WHAT YOU SHOULD DO
Copy all the entries below exactly, but not the pictures.

****************************************

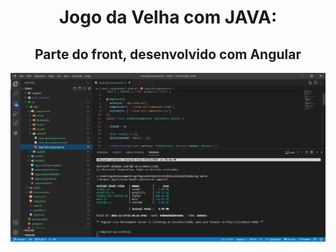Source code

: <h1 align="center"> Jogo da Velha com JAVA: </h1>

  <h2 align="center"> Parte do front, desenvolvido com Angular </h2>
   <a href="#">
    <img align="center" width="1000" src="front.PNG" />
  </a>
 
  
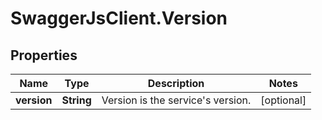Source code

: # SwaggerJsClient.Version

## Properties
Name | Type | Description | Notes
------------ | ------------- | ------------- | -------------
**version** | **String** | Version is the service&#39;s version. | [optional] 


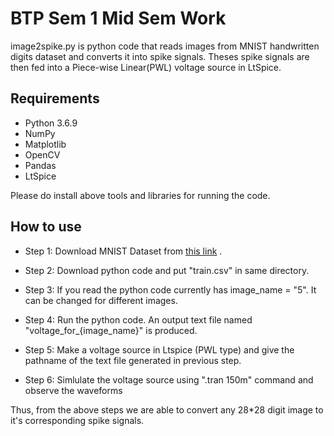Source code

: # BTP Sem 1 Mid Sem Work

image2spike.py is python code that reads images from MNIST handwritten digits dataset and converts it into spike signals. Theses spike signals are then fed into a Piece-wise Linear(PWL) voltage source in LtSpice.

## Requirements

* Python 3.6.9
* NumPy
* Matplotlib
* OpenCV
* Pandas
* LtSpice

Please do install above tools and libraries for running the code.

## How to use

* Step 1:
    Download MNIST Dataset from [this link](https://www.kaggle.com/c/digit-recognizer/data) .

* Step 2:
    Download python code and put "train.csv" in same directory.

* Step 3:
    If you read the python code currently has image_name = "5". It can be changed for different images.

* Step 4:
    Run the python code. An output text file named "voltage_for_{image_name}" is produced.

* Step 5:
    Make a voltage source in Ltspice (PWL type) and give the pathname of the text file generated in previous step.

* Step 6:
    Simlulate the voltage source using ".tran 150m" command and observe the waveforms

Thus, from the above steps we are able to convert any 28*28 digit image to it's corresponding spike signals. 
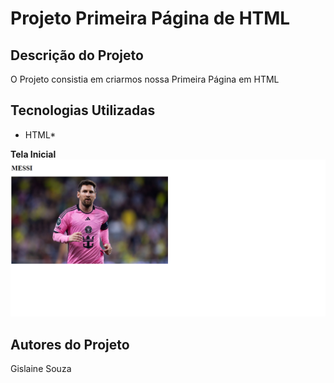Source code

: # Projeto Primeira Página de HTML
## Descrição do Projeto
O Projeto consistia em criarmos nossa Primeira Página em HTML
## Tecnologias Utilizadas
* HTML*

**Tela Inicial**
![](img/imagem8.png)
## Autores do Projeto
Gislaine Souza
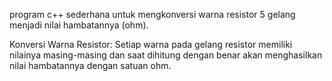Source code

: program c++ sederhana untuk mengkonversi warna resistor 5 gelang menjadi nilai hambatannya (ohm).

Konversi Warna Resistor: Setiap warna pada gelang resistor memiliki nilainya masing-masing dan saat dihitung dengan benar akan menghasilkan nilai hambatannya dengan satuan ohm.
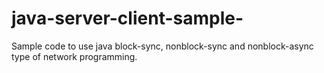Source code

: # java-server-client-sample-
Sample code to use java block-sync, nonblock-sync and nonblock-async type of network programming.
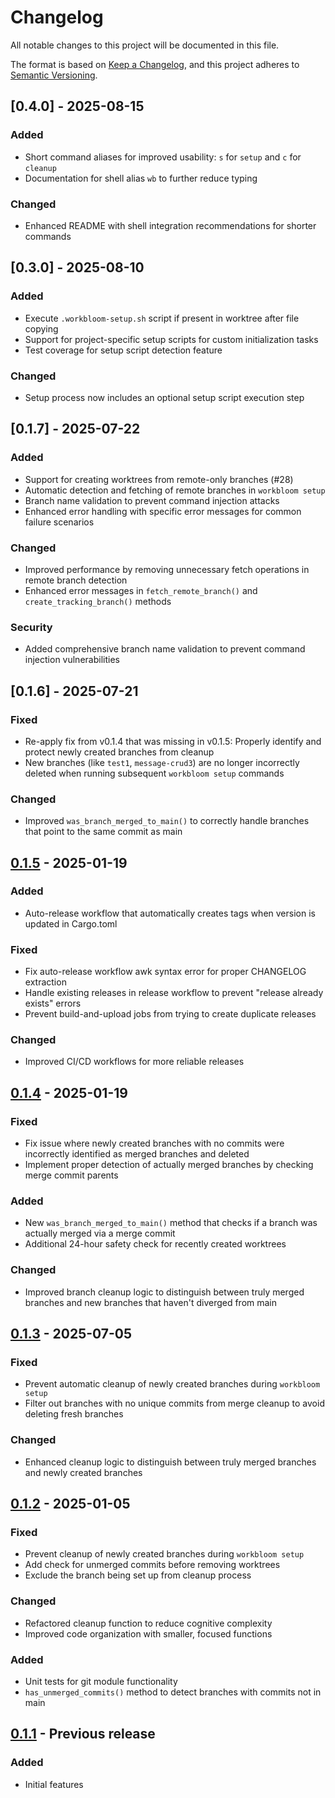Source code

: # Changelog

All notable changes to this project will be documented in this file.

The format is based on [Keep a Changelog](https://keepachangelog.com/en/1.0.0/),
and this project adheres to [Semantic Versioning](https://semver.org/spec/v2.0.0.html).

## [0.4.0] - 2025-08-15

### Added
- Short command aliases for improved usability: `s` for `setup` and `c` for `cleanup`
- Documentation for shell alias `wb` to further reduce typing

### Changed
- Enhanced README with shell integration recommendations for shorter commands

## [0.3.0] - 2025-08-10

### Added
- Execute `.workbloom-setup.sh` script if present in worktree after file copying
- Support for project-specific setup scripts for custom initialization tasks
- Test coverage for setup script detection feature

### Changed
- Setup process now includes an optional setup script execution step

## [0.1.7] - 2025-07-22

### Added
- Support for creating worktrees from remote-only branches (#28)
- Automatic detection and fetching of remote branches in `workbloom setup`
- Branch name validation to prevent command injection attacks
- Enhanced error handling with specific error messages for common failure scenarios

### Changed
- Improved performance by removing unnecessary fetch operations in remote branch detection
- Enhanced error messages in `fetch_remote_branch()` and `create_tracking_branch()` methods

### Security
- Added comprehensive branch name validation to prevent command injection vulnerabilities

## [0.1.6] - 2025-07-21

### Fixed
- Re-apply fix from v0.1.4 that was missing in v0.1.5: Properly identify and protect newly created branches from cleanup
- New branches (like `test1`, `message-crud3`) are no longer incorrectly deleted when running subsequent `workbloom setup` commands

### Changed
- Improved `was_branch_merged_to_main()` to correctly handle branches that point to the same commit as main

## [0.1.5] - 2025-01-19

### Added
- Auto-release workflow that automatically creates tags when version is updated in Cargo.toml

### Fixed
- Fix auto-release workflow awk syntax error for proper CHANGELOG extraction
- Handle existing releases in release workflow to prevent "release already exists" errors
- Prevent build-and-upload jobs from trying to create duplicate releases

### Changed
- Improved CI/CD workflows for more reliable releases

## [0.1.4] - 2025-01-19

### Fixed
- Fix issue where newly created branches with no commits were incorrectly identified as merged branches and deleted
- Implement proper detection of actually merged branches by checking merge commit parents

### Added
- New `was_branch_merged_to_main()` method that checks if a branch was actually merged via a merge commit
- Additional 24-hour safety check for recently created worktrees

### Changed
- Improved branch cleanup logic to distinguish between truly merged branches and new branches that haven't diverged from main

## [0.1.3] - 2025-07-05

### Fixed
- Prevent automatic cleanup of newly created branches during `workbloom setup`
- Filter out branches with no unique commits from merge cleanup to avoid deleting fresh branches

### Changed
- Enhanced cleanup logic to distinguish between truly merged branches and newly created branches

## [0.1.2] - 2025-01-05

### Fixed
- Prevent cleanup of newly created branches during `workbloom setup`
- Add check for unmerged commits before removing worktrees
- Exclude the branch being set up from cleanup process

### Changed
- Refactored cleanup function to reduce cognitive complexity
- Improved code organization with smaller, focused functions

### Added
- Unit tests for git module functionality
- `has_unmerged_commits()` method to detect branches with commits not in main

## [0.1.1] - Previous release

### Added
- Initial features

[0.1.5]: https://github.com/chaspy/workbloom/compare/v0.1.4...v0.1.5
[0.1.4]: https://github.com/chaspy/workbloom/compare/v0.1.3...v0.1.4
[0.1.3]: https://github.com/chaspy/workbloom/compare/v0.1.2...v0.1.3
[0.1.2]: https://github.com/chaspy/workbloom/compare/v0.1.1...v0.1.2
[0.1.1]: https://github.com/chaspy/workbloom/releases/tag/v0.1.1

****************************************

ANSWER AREA
Source code

: <h1 align="center"> Jogo da Velha com JAVA: </h1>

  <h2 align="center"> Parte do front, desenvolvido com Angular </h2>
   <a href="#">
    <img align="center" width="1000" src="front.PNG" />
  </a>
 
  
Source code

: # SwaggerJsClient.Version

## Properties
Name | Type | Description | Notes
------------ | ------------- | ------------- | -------------
**version** | **String** | Version is the service&#39;s version. | [optional] 


Source code

: # BTP Sem 1 Mid Sem Work

image2spike.py is python code that reads images from MNIST handwritten digits dataset and converts it into spike signals. Theses spike signals are then fed into a Piece-wise Linear(PWL) voltage source in LtSpice.

## Requirements

* Python 3.6.9
* NumPy
* Matplotlib
* OpenCV
* Pandas
* LtSpice

Please do install above tools and libraries for running the code.

## How to use

* Step 1:
    Download MNIST Dataset from [this link](https://www.kaggle.com/c/digit-recognizer/data) .

* Step 2:
    Download python code and put "train.csv" in same directory.

* Step 3:
    If you read the python code currently has image_name = "5". It can be changed for different images.

* Step 4:
    Run the python code. An output text file named "voltage_for_{image_name}" is produced.

* Step 5:
    Make a voltage source in Ltspice (PWL type) and give the pathname of the text file generated in previous step.

* Step 6:
    Simlulate the voltage source using ".tran 150m" command and observe the waveforms

Thus, from the above steps we are able to convert any 28*28 digit image to it's corresponding spike signals. 
Source code

: # Projeto Primeira Página de HTML
## Descrição do Projeto
O Projeto consistia em criarmos nossa Primeira Página em HTML
## Tecnologias Utilizadas
* HTML*

**Tela Inicial**
![](img/imagem8.png)
## Autores do Projeto
Gislaine Souza
Source code

: program c++ sederhana untuk mengkonversi warna resistor 5 gelang menjadi nilai hambatannya (ohm).

Konversi Warna Resistor: Setiap warna pada gelang resistor memiliki nilainya masing-masing dan saat dihitung dengan benar akan menghasilkan nilai hambatannya dengan satuan ohm.
Source code

: # java-server-client-sample-
Sample code to use java block-sync, nonblock-sync and nonblock-async type of network programming.
Source code

: # Changelog

All notable changes to this project will be documented in this file.

The format is based on [Keep a Changelog](https://keepachangelog.com/en/1.0.0/),
and this project adheres to [Semantic Versioning](https://semver.org/spec/v2.0.0.html).

## [0.4.0] - 2025-08-15

### Added
- Short command aliases for improved usability: `s` for `setup` and `c` for `cleanup`
- Documentation for shell alias `wb` to further reduce typing

### Changed
- Enhanced README with shell integration recommendations for shorter commands

## [0.3.0] - 2025-08-10

### Added
- Execute `.workbloom-setup.sh` script if present in worktree after file copying
- Support for project-specific setup scripts for custom initialization tasks
- Test coverage for setup script detection feature

### Changed
- Setup process now includes an optional setup script execution step

## [0.1.7] - 2025-07-22

### Added
- Support for creating worktrees from remote-only branches (#28)
- Automatic detection and fetching of remote branches in `workbloom setup`
- Branch name validation to prevent command injection attacks
- Enhanced error handling with specific error messages for common failure scenarios

### Changed
- Improved performance by removing unnecessary fetch operations in remote branch detection
- Enhanced error messages in `fetch_remote_branch()` and `create_tracking_branch()` methods

### Security
- Added comprehensive branch name validation to prevent command injection vulnerabilities

## [0.1.6] - 2025-07-21

### Fixed
- Re-apply fix from v0.1.4 that was missing in v0.1.5: Properly identify and protect newly created branches from cleanup
- New branches (like `test1`, `message-crud3`) are no longer incorrectly deleted when running subsequent `workbloom setup` commands

### Changed
- Improved `was_branch_merged_to_main()` to correctly handle branches that point to the same commit as main

## [0.1.5] - 2025-01-19

### Added
- Auto-release workflow that automatically creates tags when version is updated in Cargo.toml

### Fixed
- Fix auto-release workflow awk syntax error for proper CHANGELOG extraction
- Handle existing releases in release workflow to prevent "release already exists" errors
- Prevent build-and-upload jobs from trying to create duplicate releases

### Changed
- Improved CI/CD workflows for more reliable releases

## [0.1.4] - 2025-01-19

### Fixed
- Fix issue where newly created branches with no commits were incorrectly identified as merged branches and deleted
- Implement proper detection of actually merged branches by checking merge commit parents

### Added
- New `was_branch_merged_to_main()` method that checks if a branch was actually merged via a merge commit
- Additional 24-hour safety check for recently created worktrees

### Changed
- Improved branch cleanup logic to distinguish between truly merged branches and new branches that haven't diverged from main

## [0.1.3] - 2025-07-05

### Fixed
- Prevent automatic cleanup of newly created branches during `workbloom setup`
- Filter out branches with no unique commits from merge cleanup to avoid deleting fresh branches

### Changed
- Enhanced cleanup logic to distinguish between truly merged branches and newly created branches

## [0.1.2] - 2025-01-05

### Fixed
- Prevent cleanup of newly created branches during `workbloom setup`
- Add check for unmerged commits before removing worktrees
- Exclude the branch being set up from cleanup process

### Changed
- Refactored cleanup function to reduce cognitive complexity
- Improved code organization with smaller, focused functions

### Added
- Unit tests for git module functionality
- `has_unmerged_commits()` method to detect branches with commits not in main

## [0.1.1] - Previous release

### Added
- Initial features

[0.1.5]: https://github.com/chaspy/workbloom/compare/v0.1.4...v0.1.5
[0.1.4]: https://github.com/chaspy/workbloom/compare/v0.1.3...v0.1.4
[0.1.3]: https://github.com/chaspy/workbloom/compare/v0.1.2...v0.1.3
[0.1.2]: https://github.com/chaspy/workbloom/compare/v0.1.1...v0.1.2
[0.1.1]: https://github.com/chaspy/workbloom/releases/tag/v0.1.1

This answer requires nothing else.